The man who wanted to ground the executive jets
No haircuts for us, growls Roy Vermos.
Roy Vermos' career is nothing short of brilliant. At age 39, meaning he's still considered "young," Vermos leads Psagot, one of the biggest brokerages in Israel. He controls more than NIS 110 billion of the public's assets, in provident and mutual funds and ETFs. He rules over 700 workers and is involved at every level of the company.
Last year was a hard one. As the crisis unfolded, Vermos was under terrific strain. Psagot itself had heavy debt, from borrowing more than NIS 800 million to buy provident and mutual funds before the crash. Everything seemed to be collapsing. Clients were fleeing, fees were vanishing and the very model of brokerages suddenly seemed questionable. Vermos, a man who hates risk and sees dire scenarios, feared the worst.
Twelve months later, it proved to be a great year for Vermos and Psagot. From a large company, Psagot turned into a virtual gorilla. It slammed into fund management, buying Gadish from Bank Hapoalim and later provident funds with NIS 19 billion in managed assets from the collapsing brokerage Prisma. Psagot became the biggest provident fund manager in town, with NIS 45 billion in managed assets.
In retrospect, it turns out that Vermos hit the jackpot. The prices Psagot paid for funds in 2007 and 2008 seemed appropriate at the time, but proved to be too high. Buying Prisma's funds was a dramatic move, but mainly, Vermos pulled it off at a low price and also got rid of some debt by buying the funds for stock.
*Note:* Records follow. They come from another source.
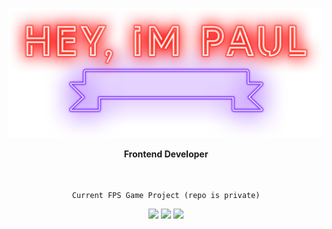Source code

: 
<p align="center">
  <img width="520" src="hey.png" />
</p>
<p align="center">
  <strong>Frontend Developer</strong>
</p>
<p align="center">
  <br/>
  <br/>
  <code>Current FPS Game Project (repo is private)</code>
</p>
<p align="center">
  <img width="520" src="https://github.com/lookacat/lookacat/assets/786551/4c5a70fd-48f8-43d9-b4a5-f1c2ee2d9e79" />
  <img width="520" src="https://github.com/lookacat/lookacat/assets/786551/5da90bbf-455a-417c-acad-e2cebcd4a78d" />
  <img width="520" src="![ss8](https://github.com/lookacat/lookacat/assets/786551/f2a083a1-5fa2-453e-b8bc-46292bf88bd6" />
</p>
Unlike his peers, Vermos realized that while the banks may have been forced to sell their provident and mutual funds, they kept power to route clients to funds. Psagot therefore focused its marketing efforts on the investment advisers at the banks, not the general public. Since Psagot's funds also outperformed their peers, he gained tens of thousands of new clients.
He was also careful not to get into conflicts of interest with the banks, and to focus on asset management for the public. He eschewed launching a dealing room because of the potential conflict with the banks and closed Psagot's underwriting business for fear of conflicts of interest with clients.
No, he didn't foresee the crisis, and Psagot's clients hurt like everyone else. But Vermos rose to greatness in the local scene by spearheading the attack on tycoons who hoped to give their bondholders a "haircut," or at the least, to postpone repaying their debt.
"If a company can't repay all its debt, we will demand shares," Vermos stated. "We will demand that the owners sell their executive jets and do all they need to inject capital. Anybody who doesn't return the money, including interest and linkage, won't be able to recycle debt with us."
Vermos doesn't shy from the spotlight and he's repeated that theme several times. The result has been to force his rivals into taking the same aggressive position, including investment managers who'd rather have preserved their cuddly relations with the big businessman of Israel.